__DATASET CONTENT__
————

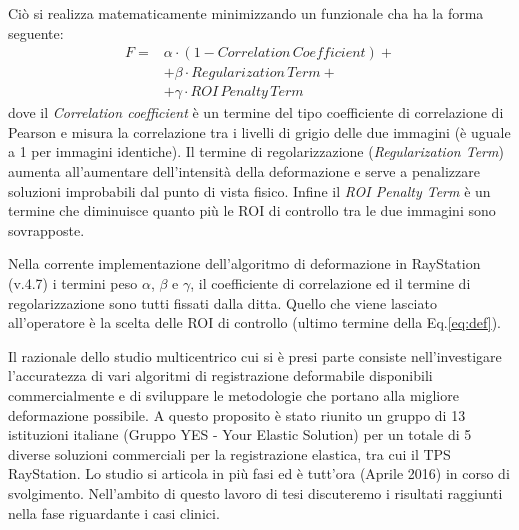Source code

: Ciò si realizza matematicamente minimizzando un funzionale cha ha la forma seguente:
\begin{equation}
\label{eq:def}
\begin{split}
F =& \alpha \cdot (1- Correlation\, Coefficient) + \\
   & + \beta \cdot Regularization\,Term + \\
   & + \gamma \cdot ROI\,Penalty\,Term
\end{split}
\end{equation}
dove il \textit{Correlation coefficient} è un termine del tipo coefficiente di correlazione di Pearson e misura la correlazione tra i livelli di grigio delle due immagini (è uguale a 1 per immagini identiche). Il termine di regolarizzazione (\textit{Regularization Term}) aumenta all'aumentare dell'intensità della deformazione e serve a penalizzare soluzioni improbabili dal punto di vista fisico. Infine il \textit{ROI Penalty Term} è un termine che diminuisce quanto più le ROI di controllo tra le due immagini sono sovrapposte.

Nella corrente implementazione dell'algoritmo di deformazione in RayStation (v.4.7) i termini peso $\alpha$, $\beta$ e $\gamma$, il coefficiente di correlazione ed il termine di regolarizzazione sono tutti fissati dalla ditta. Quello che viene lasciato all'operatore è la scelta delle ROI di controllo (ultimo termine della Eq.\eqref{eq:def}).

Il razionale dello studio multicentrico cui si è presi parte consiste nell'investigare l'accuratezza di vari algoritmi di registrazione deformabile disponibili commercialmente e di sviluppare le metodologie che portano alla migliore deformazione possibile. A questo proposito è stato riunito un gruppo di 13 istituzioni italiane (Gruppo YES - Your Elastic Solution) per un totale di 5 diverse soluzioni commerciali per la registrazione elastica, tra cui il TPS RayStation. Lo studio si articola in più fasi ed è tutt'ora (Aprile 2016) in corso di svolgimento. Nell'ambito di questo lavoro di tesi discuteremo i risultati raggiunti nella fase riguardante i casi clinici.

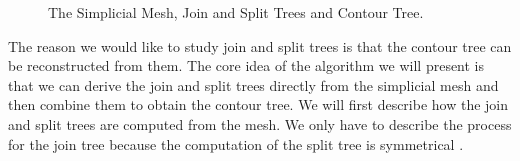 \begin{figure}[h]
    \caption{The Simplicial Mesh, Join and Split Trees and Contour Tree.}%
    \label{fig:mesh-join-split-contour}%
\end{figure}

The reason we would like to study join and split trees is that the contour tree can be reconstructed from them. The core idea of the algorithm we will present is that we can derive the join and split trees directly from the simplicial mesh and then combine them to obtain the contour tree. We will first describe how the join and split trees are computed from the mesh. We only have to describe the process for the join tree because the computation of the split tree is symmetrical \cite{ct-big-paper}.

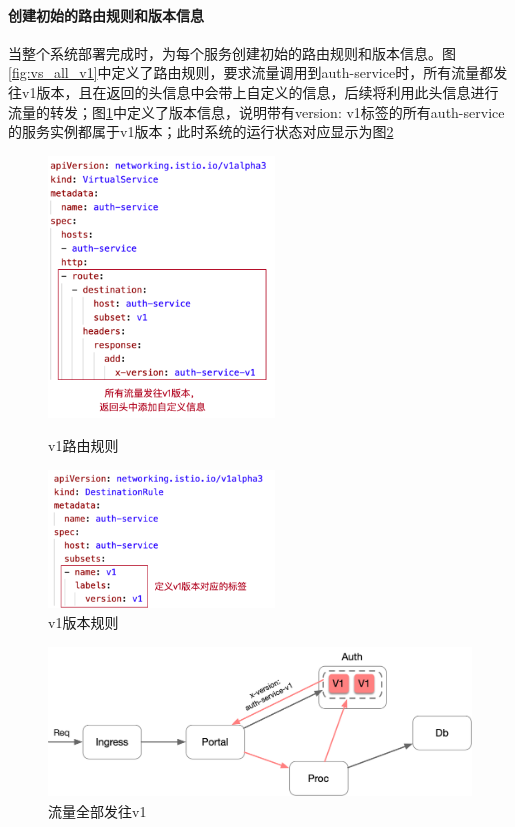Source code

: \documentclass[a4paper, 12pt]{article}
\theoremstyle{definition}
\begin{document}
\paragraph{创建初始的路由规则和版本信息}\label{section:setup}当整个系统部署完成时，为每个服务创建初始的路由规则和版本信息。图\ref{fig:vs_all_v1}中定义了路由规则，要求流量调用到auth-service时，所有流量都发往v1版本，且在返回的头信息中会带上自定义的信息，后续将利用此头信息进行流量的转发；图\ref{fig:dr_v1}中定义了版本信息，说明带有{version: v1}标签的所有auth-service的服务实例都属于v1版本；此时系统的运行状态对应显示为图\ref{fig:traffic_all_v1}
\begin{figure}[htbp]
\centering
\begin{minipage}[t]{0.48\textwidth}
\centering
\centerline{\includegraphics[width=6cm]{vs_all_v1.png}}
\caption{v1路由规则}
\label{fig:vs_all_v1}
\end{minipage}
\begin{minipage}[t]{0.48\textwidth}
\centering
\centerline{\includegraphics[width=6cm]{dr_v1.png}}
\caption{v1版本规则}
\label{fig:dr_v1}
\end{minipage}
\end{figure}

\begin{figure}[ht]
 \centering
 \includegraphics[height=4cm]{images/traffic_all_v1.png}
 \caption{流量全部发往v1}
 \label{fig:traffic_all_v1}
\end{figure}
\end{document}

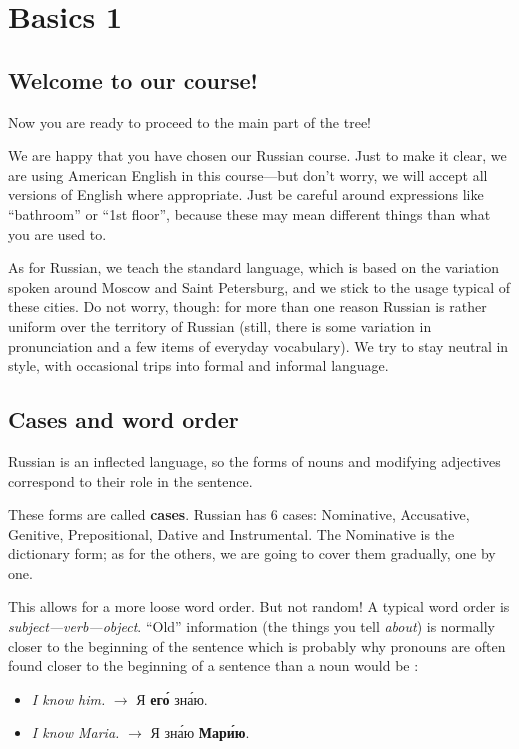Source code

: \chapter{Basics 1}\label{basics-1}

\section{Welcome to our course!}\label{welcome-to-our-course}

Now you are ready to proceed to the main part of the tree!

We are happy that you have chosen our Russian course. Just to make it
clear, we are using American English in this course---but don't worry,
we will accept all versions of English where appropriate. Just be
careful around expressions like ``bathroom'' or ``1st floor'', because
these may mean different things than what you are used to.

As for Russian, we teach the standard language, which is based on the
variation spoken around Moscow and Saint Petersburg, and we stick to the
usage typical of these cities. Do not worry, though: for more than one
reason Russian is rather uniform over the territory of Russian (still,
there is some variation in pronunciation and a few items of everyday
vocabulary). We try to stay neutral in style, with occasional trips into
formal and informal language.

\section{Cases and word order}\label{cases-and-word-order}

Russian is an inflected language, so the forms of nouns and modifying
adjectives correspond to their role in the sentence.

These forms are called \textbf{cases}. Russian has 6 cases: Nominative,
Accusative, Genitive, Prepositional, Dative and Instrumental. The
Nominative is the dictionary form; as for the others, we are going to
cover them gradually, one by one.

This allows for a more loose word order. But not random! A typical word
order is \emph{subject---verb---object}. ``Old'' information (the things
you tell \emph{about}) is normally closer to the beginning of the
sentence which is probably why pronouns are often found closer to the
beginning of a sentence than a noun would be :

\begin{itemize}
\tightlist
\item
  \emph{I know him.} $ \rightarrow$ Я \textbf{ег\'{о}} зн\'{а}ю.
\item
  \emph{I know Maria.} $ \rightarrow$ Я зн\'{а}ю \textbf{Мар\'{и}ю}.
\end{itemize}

————

__TASK ITEM__
Please, from the entries above, set down exactly the lines from the one containing "Russian is an" through the one containing "Accusative, Genitive, Prepositional, Dative", and only those.

__RESPONSE BELOW__
Russian is an inflected language, so the forms of nouns and modifying
adjectives correspond to their role in the sentence.

These forms are called \textbf{cases}. Russian has 6 cases: Nominative,
Accusative, Genitive, Prepositional, Dative and Instrumental. The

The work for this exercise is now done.